Progressive Grocer Editorial Director Mike Troy
It’s been a year. That statement has a different meaning depending on how one says it. As a simple observation about the passage of time, it’s been one year since the outbreak of COVID-19 prompted former President Donald Trump to declare a national state of emergency on March 13, 2020. Said with a tone of relief and exasperation, however, the sentence describes a 12-month period that was challenging and unprecedented on many levels.
As we enter the second year of the pandemic, it promises to be as unprecedented as the first, but for a variety of reasons. For starters, our world remains disrupted by COVID-19-related restrictions and lifestyle changes that affect how people shop and where they eat, with rules on dining out varying by state, which then affects at-home food consumption and food delivery.

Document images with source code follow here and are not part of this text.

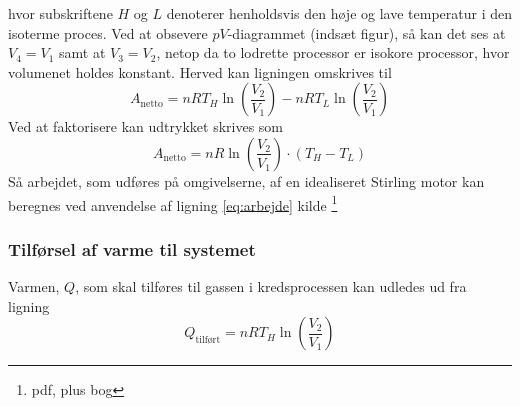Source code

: \documentclass[SRC.tex]{subfiles}
\begin{document}
	hvor subskriftene \(H\) og \(L\) denoterer henholdsvis den høje og lave temperatur i den isoterme
	proces. Ved at obsevere \(pV\)-diagrammet (indsæt figur), så kan det ses at \(V_4 = V_1\) samt 
	at \(V_3 = V_2\), netop da to lodrette processor er isokore processor, hvor volumenet holdes konstant. Herved kan ligningen omskrives til
	\begin{equation}
	A_{\text{netto}} = nRT_H\ln\left(\frac{V_2}{V_1}\right)-nRT_L\ln\left(\frac{V_2}{V_1}\right)
	\end{equation}
	Ved at faktorisere kan udtrykket skrives som
	\begin{equation}
		A_{\text{netto}}= nR\ln\left(\frac{V_2}{V_1}\right)\cdot (T_H - T_L)
		\label{eq:arbejde}
	\end{equation}
	Så arbejdet, som udføres på omgivelserne, af en idealiseret Stirling motor kan beregnes ved anvendelse af ligning \eqref{eq:arbejde}
	kilde \footnote{pdf, plus bog}
	
	\subsubsection{Tilførsel af varme til systemet}
	Varmen, \(Q\), som skal tilføres til gassen i kredsprocessen kan udledes ud fra ligning
	\begin{equation}
		Q_{\text{tilført}} = nRT_H\ln\left(\frac{V_2}{V_1}\right)
		\label{eq:varme}
	\end{equation}
\end{document}
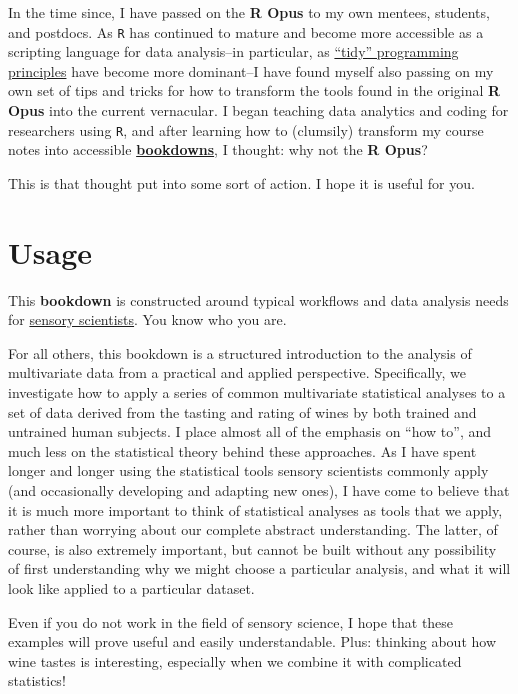 \documentclass[
]{book}
\begin{document}
In the time since, I have passed on the \textbf{R Opus} to my own mentees, students, and postdocs. As \texttt{R} has continued to mature and become more accessible as a scripting language for data analysis--in particular, as \href{https://r4ds.hadley.nz/}{``tidy'' programming principles} have become more dominant--I have found myself also passing on my own set of tips and tricks for how to transform the tools found in the original \textbf{R Opus} into the current vernacular. I began teaching data analytics and coding for researchers using \texttt{R}, and after learning how to (clumsily) transform my course notes into accessible \textbf{\href{https://bookdown.org/yihui/bookdown/}{bookdowns}}, I thought: why not the \textbf{R Opus}?

This is that thought put into some sort of action. I hope it is useful for you.

\section*{Usage}\label{usage}

This \textbf{bookdown} is constructed around typical workflows and data analysis needs for \href{https://en.wikipedia.org/wiki/Sensory_analysis}{sensory scientists}. You know who you are.

For all others, this bookdown is a structured introduction to the analysis of multivariate data from a practical and applied perspective. Specifically, we investigate how to apply a series of common multivariate statistical analyses to a set of data derived from the tasting and rating of wines by both trained and untrained human subjects. I place almost all of the emphasis on ``how to'', and much less on the statistical theory behind these approaches. As I have spent longer and longer using the statistical tools sensory scientists commonly apply (and occasionally developing and adapting new ones), I have come to believe that it is much more important to think of statistical analyses as tools that we apply, rather than worrying about our complete abstract understanding. The latter, of course, is also extremely important, but cannot be built without any possibility of first understanding why we might choose a particular analysis, and what it will look like applied to a particular dataset.

Even if you do not work in the field of sensory science, I hope that these examples will prove useful and easily understandable. Plus: thinking about how wine tastes is interesting, especially when we combine it with complicated statistics!
\end{document}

The number of deaths in the United States attributed to COVID-19 recently topped 500,000, but other data shows cases and death rates declining. Meanwhile, multiple vaccines now exist, and roughly 15% of the population had been inoculated as of the end of February. There is cause for optimism that this summer will mark the beginning of a return to normal, but the same thing could have been said last summer. Recall that the curve had been flattened, but then we got a resurgence of positive cases and deaths in the fall, leading to renewed uncertainty.
All of this makes for a challenging situation for an industry that likes planning so much that it invented the discipline of category management. Food retailers forecast demand, plan promotions and make purchase decisions a year or more in advance based on insights into consumer trends. Larger retailers are known to develop joint business plans with trading partners that extend years into the future.

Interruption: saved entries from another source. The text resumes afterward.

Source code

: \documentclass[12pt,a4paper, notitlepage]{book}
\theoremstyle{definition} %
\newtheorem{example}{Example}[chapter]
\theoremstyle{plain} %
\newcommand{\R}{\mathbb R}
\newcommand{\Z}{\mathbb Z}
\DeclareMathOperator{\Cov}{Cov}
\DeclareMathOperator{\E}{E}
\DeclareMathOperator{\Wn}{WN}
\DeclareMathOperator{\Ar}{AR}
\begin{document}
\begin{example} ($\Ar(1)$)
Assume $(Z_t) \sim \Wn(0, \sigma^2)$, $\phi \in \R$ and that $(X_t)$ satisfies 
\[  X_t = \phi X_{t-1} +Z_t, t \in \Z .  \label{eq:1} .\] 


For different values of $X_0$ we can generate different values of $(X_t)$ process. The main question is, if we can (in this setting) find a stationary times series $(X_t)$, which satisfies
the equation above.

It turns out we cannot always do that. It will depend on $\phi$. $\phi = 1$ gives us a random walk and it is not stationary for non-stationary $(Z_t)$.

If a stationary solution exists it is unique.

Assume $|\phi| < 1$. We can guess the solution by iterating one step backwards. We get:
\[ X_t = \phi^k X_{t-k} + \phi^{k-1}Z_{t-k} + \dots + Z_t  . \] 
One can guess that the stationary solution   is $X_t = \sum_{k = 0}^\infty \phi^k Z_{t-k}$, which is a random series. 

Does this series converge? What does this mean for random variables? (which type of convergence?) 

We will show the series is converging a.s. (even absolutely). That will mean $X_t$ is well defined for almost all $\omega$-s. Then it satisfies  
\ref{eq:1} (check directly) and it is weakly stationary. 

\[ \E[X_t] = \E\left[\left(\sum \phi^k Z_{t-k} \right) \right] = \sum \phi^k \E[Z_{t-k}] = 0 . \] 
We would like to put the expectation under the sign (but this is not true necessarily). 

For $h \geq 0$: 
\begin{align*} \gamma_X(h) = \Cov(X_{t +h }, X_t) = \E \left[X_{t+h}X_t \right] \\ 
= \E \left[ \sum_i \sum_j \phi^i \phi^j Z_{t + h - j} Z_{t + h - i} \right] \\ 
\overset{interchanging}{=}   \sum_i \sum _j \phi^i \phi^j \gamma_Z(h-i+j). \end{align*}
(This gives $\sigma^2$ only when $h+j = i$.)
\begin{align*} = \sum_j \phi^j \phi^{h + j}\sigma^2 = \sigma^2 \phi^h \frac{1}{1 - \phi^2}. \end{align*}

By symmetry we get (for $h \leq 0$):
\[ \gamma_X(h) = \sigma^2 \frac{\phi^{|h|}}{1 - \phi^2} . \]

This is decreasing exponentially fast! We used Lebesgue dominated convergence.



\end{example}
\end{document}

While many unknowns remain, the coming months will offer an interesting look at consumer behavior and the potential for a great shakeout in food retailing once greater balance is restored to the at-home and away-from-home food equation.
For example, we know that last year’s surge in pandemic pantry loading benefited retailers mightily. Same-store sales last year increased 13.8% at Ahold Delhaize USA during its quarter ended March 29, 2020; 10% at Walmart during its quarter ended April 30, 2020; 21.7% at Dollar General during its quarter ended May 1, 2020; 10.8% at Target during its quarter ended May 2, 2020; 19% at The Kroger Co. during its first quarter ended May 23, 2020; and 26.5% at Albertsons Cos. during its first quarter ended June 20, 2020.

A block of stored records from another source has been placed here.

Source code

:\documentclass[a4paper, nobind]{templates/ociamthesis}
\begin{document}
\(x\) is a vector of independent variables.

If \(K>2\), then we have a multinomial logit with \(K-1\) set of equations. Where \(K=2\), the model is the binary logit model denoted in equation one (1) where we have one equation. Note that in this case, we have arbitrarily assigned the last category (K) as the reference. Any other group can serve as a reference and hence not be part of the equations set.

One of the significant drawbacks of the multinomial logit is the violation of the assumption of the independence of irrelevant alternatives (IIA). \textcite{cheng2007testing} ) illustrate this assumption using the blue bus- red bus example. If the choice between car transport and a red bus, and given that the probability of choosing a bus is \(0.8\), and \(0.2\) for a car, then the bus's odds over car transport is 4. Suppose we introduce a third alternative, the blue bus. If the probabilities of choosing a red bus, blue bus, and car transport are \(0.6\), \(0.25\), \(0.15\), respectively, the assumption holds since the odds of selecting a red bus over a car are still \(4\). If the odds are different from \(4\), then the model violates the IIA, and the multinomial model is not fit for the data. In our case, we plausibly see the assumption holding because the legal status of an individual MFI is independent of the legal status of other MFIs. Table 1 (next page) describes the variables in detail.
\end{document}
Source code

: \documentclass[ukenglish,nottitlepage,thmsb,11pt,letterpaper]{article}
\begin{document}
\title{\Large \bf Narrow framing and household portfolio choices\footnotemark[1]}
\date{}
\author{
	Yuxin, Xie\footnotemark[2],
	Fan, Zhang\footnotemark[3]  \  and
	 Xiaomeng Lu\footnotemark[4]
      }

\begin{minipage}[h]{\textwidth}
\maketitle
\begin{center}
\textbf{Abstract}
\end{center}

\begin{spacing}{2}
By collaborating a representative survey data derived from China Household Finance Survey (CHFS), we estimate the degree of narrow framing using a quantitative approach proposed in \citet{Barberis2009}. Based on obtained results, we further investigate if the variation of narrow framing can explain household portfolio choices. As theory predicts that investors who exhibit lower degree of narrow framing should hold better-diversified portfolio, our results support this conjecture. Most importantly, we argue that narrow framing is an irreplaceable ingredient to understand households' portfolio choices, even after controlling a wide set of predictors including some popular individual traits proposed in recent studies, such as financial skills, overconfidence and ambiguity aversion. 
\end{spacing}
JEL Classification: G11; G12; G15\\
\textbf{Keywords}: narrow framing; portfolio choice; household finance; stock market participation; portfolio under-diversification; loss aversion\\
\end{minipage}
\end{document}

Those aren’t normal numbers. These companies and others in the industry are now lapping a prior-year period in which a once-in-a-lifetime driver of demand enabled them to achieve much stronger sales than normal. This powerful effect extended throughout 2020, and so pretty much any retailer with exposure to food and consumables categories was able to achieve stronger sales than they would have, based purely on the merits of their respective value propositions.
Eventually though, the COVID-19 tide will recede and marginal operators who were provided temporary cover by pandemic-driven demand will face pre-COVID-19 challenges. How soon this happens and the pace at which it occurs are currently great unknowns, but it’s something that can be planned for as the second year of the pandemic unfolds and the nature of industry disruption evolves.
In the coming environment, food retailers will need the same type of resolve, ingenuity and agility they displayed at the onset of the pandemic as they compete in a world free from distorted demand, where foodservice operators are able to more fully rejoin the share-of-stomach battle.